2 別添審決写し及び弁論の全趣旨によれば,本願に対する平成18年8月30日付け拒絶査定の前提として被告が原告らに対して発した拒絶理由通知には,


(i)本願「オレンジチェリー」は「オレンジ色のさくらんぼ」程の意味合いを有するにすぎないから,本願商標は法3条1項3号に該当するとともに,法4条1項16号に該当する,(ii) 本願「オレンジチェリー」は,指定商品を取り扱う業界において「オレンジチェリー」なる食用ほおずきの一種が取引されている実情からすると,これをその指定商品中の「食用ほおずき」に使用した場合,単に商品の品質等を表示するにすぎないから,本願商標は法3条1項3号に該当する,旨の記載がなされている。

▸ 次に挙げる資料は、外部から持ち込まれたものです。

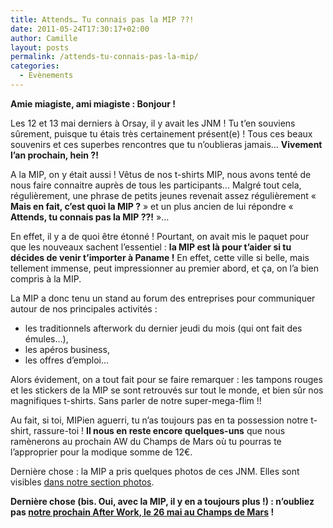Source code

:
 ```yaml
---
title: Attends… Tu connais pas la MIP ??!
date: 2011-05-24T17:30:17+02:00
author: Camille
layout: posts
permalink: /attends-tu-connais-pas-la-mip/
categories:
  - Evènements
---
```

**Amie miagiste, ami miagiste : Bonjour !**

Les 12 et 13 mai derniers à Orsay, il y avait les JNM ! Tu t&#8217;en souviens sûrement, puisque tu étais très certainement présent(e) ! Tous ces beaux souvenirs et ces superbes rencontres que tu n’oublieras jamais&#8230; **Vivement l&#8217;an prochain, hein ?!**

A la MIP, on y était aussi ! Vêtus de nos t-shirts MIP, nous avons tenté de nous faire connaitre auprès de tous les participants&#8230; Malgré tout cela, régulièrement, une phrase de petits jeunes revenait assez régulièrement « **Mais en fait, c’est quoi la MIP ?** » et un plus ancien de lui répondre « **Attends, tu connais pas la MIP ??!** »&#8230;

En effet, il y a de quoi être étonné ! Pourtant, on avait mis le paquet pour que les nouveaux sachent l&#8217;essentiel : **la MIP est là pour t&#8217;aider si tu décides de venir t&#8217;importer à Paname !** En effet, cette ville si belle, mais tellement immense, peut impressionner au premier abord, et ça, on l&#8217;a bien compris à la MIP.

La MIP a donc tenu un stand au forum des entreprises pour communiquer autour de nos principales activités : 

  * les traditionnels afterwork du dernier jeudi du mois (qui ont fait des émules…),
  * les apéros business,
  * les offres d’emploi&#8230;

Alors évidement, on a tout fait pour se faire remarquer : les tampons rouges et les stickers de la MIP se sont retrouvés sur tout le monde, et bien sûr nos magnifiques t-shirts. Sans parler de notre super-mega-flim !!



Au fait, si toi, MIPien aguerri, tu n’as toujours pas en ta possession notre t-shirt, rassure-toi ! **Il nous en reste encore quelques-uns** que nous ramènerons au prochain AW du Champs de Mars où tu pourras te l’approprier pour la modique somme de 12€.

Dernière chose : la MIP a pris quelques photos de ces JNM. Elles sont visibles [dans notre section photos](/photos).

**Dernière chose (bis. Oui, avec la MIP, il y en a toujours plus !) : n&#8217;oubliez pas [notre prochain After Work, le 26 mai au Champs de Mars](/2011/05/en-mars-la-mip-va-au-champs-de-mai-wait-what/) !**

 これに対し,原告らからの不服審判請求に基づき平成19年9月26日になされた本件審決においては,上記(i)及び(ii)の理由のうち本願商標が法3条1項3号に該当するとした部分を採用せず「さくらんぼ」を直接的に表す「チェリー」の文字を含む本願商標を,その指定商品中「さくらんぼ」以外の商品に使用するときは,これに接する取引者,需要者をして,商品の品質について誤認を生じさせるおそれがあるから法4条1項16号に該当する,とされたものである。


 ところで,商標法63条2項の準用する特許法178条6項によれば「審判を請求することができる事項に関する訴えは,審決に対するものでなければ,提起することができない」とされ,原告らも本件訴訟においては平成19年9月26日付けでなされた本件審決の取消しを求めているのであるから,本件訴訟においては,本願が法4条1項16号に該当するとした部分のみが争点となるものである。

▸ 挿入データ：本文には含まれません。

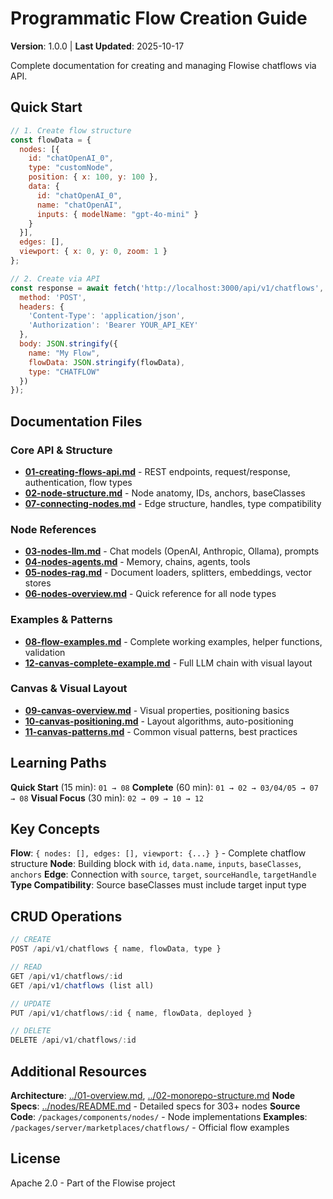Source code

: # Programmatic Flow Creation Guide

**Version**: 1.0.0 | **Last Updated**: 2025-10-17

Complete documentation for creating and managing Flowise chatflows via API.

## Quick Start

```javascript
// 1. Create flow structure
const flowData = {
  nodes: [{
    id: "chatOpenAI_0",
    type: "customNode",
    position: { x: 100, y: 100 },
    data: {
      id: "chatOpenAI_0",
      name: "chatOpenAI",
      inputs: { modelName: "gpt-4o-mini" }
    }
  }],
  edges: [],
  viewport: { x: 0, y: 0, zoom: 1 }
};

// 2. Create via API
const response = await fetch('http://localhost:3000/api/v1/chatflows', {
  method: 'POST',
  headers: {
    'Content-Type': 'application/json',
    'Authorization': 'Bearer YOUR_API_KEY'
  },
  body: JSON.stringify({
    name: "My Flow",
    flowData: JSON.stringify(flowData),
    type: "CHATFLOW"
  })
});
```

## Documentation Files

### Core API & Structure
- **[01-creating-flows-api.md](01-creating-flows-api.md)** - REST endpoints, request/response, authentication, flow types
- **[02-node-structure.md](02-node-structure.md)** - Node anatomy, IDs, anchors, baseClasses
- **[07-connecting-nodes.md](07-connecting-nodes.md)** - Edge structure, handles, type compatibility

### Node References
- **[03-nodes-llm.md](03-nodes-llm.md)** - Chat models (OpenAI, Anthropic, Ollama), prompts
- **[04-nodes-agents.md](04-nodes-agents.md)** - Memory, chains, agents, tools
- **[05-nodes-rag.md](05-nodes-rag.md)** - Document loaders, splitters, embeddings, vector stores
- **[06-nodes-overview.md](06-nodes-overview.md)** - Quick reference for all node types

### Examples & Patterns
- **[08-flow-examples.md](08-flow-examples.md)** - Complete working examples, helper functions, validation
- **[12-canvas-complete-example.md](12-canvas-complete-example.md)** - Full LLM chain with visual layout

### Canvas & Visual Layout
- **[09-canvas-overview.md](09-canvas-overview.md)** - Visual properties, positioning basics
- **[10-canvas-positioning.md](10-canvas-positioning.md)** - Layout algorithms, auto-positioning
- **[11-canvas-patterns.md](11-canvas-patterns.md)** - Common visual patterns, best practices

## Learning Paths

**Quick Start** (15 min): `01 → 08`
**Complete** (60 min): `01 → 02 → 03/04/05 → 07 → 08`
**Visual Focus** (30 min): `02 → 09 → 10 → 12`

## Key Concepts

**Flow**: `{ nodes: [], edges: [], viewport: {...} }` - Complete chatflow structure
**Node**: Building block with `id`, `data.name`, `inputs`, `baseClasses`, `anchors`
**Edge**: Connection with `source`, `target`, `sourceHandle`, `targetHandle`
**Type Compatibility**: Source baseClasses must include target input type

## CRUD Operations

```javascript
// CREATE
POST /api/v1/chatflows { name, flowData, type }

// READ
GET /api/v1/chatflows/:id
GET /api/v1/chatflows (list all)

// UPDATE
PUT /api/v1/chatflows/:id { name, flowData, deployed }

// DELETE
DELETE /api/v1/chatflows/:id
```

## Additional Resources

**Architecture**: [../01-overview.md](../01-overview.md), [../02-monorepo-structure.md](../02-monorepo-structure.md)
**Node Specs**: [../nodes/README.md](../nodes/README.md) - Detailed specs for 303+ nodes
**Source Code**: `/packages/components/nodes/` - Node implementations
**Examples**: `/packages/server/marketplaces/chatflows/` - Official flow examples

## License

Apache 2.0 - Part of the Flowise project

 したがって,原告らが平成20年1月30日及び2月5日付けの各準備書面において述べる法3条1項3号に関する部分は,理由がないことになる。


 そこで,本願が法4条1項16号( 「商品の品質又は役務の質の誤認を生ずるおそれがある商標」)に該当するかどうかにつき,以下検討する。


3 本願商標の意味

(1) 証拠(乙1〜31)によれば,以下の事実を認めることができる。

 ・・・省略・・・

(2) 上記(1)ア及びイによれば「オレンジ」は,みかん科の果実の名称又はオレンジ色を指すものとして,「チェリー」もまた果実であるさくらんぼを指すものとして,それぞれ一般に認識されるものであると認められる。そして,上記ウ及びエのとおり「チェリー」その他の果実を指す語の前に,「スイート」,「サワー」,「アメリカン」等,別の語が付加されて使用される例が少なからず見受けられるところ,これら付加される語はいずれも, 「チェリー」その他の果実を修飾するいわば形容詞として使用されていること,殊に,「ブラック」,「レッド」,「ゴールデン」等色に関する語が付加された場合には, 果実の色自体を指すものとして用いられていることが認められる。


 そうすると「オレンジチェリー」とする本願商標に接した場合,取引者,及び需要者は果実としての共通性からミカン科の果実であるオレンジとさくらんぼのミックスしたものないしそれに関連した新種の果実を想起したり,また「オレンジ」がオレンジ色をも意味する語であることからして,上記のような形容詞的な用法として「オレンジ色のチェリー(さくらんぼ)」を想起することがあり得るものと認められる。


 そうすると「オレンジチェリー」との本願商標を,その指定商品である,「果実」に用いた場合には,取引者及び需要者において当該商品が「さくらんぼ」の一種(例えば,オレンジ色がかったさくらんぼ等)を指すものとして認識されることがあり得るというべきであるから,これを「さくらんぼ」以外の果実に用いた場合には,商品の品質の誤認を生ずるおそれがあるというべきである。


4 原告らの取消事由の主張に対する判断

(1)ア まず原告らは,「チェリー」は単に日本でいわれる「さくらんぼ」のみを意味するものでないと主張する。

イ 確かに,原告らの挙げる文献等(甲3,5,11〜18)には,次のとおり,さくらんぼとは異なる果実等の名称に「チェリー」との語が付加された例が挙げられている。

 ・・・省略・・・

ウ しかし,チェリーという語が,さくらんぼという特定の果実を指称するものとして認識される場合が多い以上,前記3のように,「さくらんぼ」との誤認を生じるおそれがあることは否定し得ないのであって , このことはさくらんぼとは異なる果実等の名称に「チェリー」との語が付加される例が存在することによって左右されるものではない。したがって,その他原告らが挙げる種々の言葉に関するものを含め,原告らの主張は採用することができない。


(2) さらに原告らは,平成13年に外来種の食用ホオズキを交配して,新商品である食用ホオズキ「オレンジチェリー」を開発したものであり,この「オレンジチェリー」は,既にインターネット市場又は一般商取引でその名が広く認知され,独自の識別商標としての機能を有していると主張する。


 しかし,本件における全証拠をもってしても,「オレンジチェリー」の名称が「さくらんぼ」との誤認を生じるおそれがないほどに一般商取引で広く認知されているとまでは認めることはできないし,また,原告らの上記主張を前提としても,指定商品である「果実」全般のうち,食用ホオズキ以外の果実との関係ではなお誤認を生じるおそれがあることを否定できないから,原告らの上記主張は採用することができない。


5 結論


 以上によれば,原告ら主張に係る取消事由はいずれも理由がない。よって,原告らの請求を棄却することとして,主文のとおり判決する。』


 と判示されました。


 詳細は、本判決文を参照してください。